(Collected data)
:::

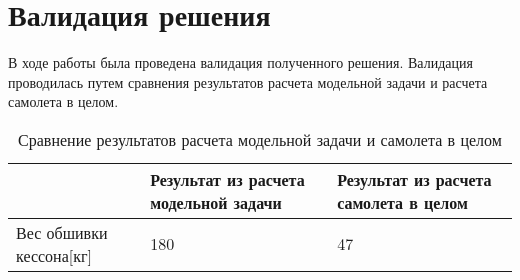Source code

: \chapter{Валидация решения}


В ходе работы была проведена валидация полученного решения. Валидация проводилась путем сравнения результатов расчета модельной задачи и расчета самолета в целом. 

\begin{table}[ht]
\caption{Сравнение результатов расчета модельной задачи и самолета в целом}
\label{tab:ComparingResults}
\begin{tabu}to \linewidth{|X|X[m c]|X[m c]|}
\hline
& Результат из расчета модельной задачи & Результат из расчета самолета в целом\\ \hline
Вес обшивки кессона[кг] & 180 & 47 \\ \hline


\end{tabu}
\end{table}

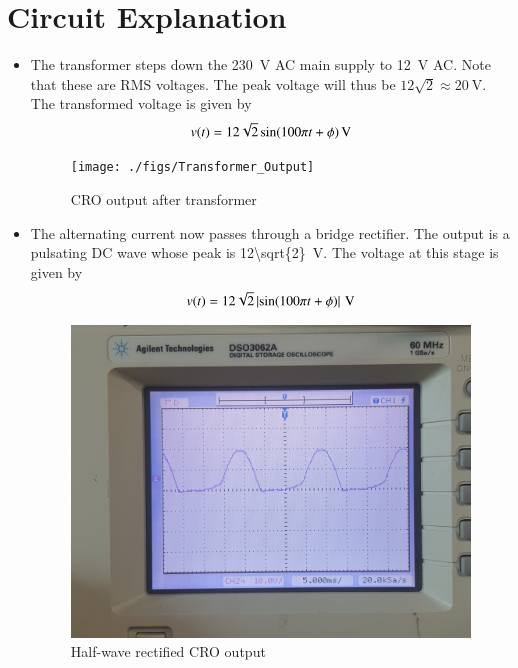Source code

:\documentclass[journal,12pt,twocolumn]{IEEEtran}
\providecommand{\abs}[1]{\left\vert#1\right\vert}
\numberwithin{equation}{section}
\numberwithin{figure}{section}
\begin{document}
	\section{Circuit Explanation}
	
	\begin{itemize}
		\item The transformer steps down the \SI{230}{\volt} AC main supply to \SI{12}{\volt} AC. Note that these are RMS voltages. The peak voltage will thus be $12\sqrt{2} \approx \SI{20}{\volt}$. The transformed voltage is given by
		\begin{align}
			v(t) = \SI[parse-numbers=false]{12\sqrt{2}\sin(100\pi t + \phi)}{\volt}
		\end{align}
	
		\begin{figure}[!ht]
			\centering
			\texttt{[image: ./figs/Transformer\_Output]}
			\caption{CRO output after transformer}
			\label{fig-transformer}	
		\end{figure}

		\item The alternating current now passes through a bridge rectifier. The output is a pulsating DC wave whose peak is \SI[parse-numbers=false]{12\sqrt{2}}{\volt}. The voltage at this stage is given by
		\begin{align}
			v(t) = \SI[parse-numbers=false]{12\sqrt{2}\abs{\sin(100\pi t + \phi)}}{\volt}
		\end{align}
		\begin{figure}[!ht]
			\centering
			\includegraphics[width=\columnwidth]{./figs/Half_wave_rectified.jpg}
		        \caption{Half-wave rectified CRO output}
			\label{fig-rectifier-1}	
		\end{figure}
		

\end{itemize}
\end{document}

:::

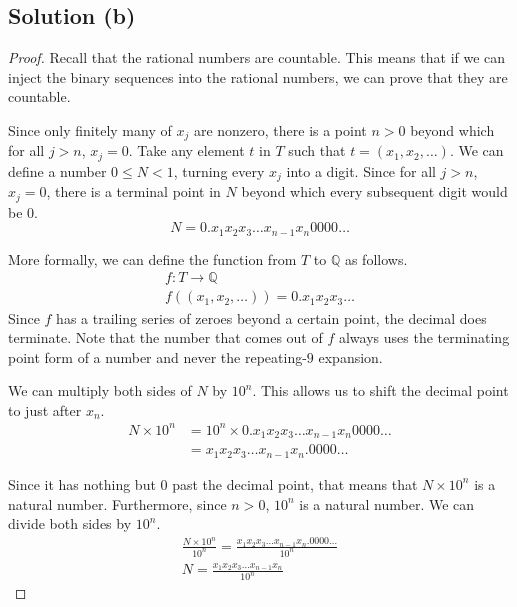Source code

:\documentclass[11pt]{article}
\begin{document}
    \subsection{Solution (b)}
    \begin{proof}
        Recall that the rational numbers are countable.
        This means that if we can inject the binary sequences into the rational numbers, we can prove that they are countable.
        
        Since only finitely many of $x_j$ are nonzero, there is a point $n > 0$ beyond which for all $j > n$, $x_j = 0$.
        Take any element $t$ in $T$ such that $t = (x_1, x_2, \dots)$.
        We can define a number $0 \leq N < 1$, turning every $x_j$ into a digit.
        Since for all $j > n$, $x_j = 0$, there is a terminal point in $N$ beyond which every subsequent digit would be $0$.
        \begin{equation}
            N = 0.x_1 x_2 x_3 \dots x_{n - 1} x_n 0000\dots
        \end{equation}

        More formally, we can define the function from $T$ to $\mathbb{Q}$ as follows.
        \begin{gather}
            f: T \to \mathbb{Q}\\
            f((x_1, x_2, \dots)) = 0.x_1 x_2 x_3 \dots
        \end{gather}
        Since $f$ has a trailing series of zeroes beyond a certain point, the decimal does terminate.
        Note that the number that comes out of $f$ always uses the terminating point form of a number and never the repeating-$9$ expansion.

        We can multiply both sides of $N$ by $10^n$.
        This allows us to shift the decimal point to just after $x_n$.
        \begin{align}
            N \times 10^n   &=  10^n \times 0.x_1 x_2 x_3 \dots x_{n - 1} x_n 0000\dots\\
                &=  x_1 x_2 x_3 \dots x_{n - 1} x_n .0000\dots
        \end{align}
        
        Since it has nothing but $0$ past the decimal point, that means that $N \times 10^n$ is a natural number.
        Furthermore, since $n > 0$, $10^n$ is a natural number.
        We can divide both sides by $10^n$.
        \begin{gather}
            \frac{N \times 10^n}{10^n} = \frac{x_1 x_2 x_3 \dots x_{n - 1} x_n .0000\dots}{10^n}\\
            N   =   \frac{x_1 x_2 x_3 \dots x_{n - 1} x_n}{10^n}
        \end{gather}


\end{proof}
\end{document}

:::

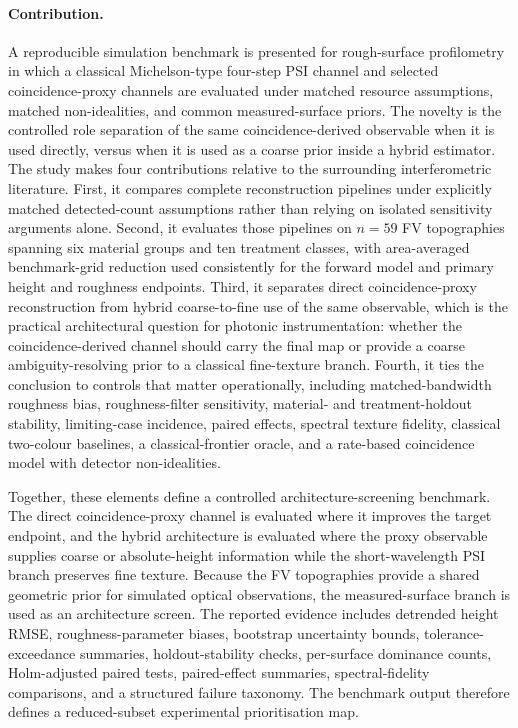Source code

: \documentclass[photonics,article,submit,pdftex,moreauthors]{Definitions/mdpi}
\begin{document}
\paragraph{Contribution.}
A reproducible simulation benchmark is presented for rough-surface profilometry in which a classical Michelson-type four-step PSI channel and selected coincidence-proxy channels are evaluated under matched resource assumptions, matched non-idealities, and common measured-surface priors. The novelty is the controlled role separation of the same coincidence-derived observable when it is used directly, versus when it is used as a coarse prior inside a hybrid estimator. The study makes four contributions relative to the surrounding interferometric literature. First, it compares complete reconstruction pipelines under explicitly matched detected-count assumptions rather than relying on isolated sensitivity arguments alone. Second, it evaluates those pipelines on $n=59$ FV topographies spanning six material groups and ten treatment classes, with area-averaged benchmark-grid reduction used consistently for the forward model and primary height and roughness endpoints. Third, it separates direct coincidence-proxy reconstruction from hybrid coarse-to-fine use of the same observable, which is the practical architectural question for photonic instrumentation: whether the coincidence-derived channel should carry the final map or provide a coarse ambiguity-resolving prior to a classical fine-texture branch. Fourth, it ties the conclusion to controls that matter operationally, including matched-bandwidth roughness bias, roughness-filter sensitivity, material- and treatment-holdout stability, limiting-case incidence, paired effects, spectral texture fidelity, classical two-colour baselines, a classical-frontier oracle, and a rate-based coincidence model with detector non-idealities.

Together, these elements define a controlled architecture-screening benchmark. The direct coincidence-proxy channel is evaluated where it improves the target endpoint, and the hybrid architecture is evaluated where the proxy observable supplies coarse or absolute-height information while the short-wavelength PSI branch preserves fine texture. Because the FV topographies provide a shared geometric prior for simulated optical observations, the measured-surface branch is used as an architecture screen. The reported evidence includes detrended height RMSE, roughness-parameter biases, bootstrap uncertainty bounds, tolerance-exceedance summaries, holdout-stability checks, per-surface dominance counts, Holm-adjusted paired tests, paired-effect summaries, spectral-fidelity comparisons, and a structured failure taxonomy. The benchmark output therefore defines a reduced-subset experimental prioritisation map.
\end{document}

:::

#### Assignment
Work through the data above and give the number of lines in which "voltage" appears; add nothing else.

#### Expected output
2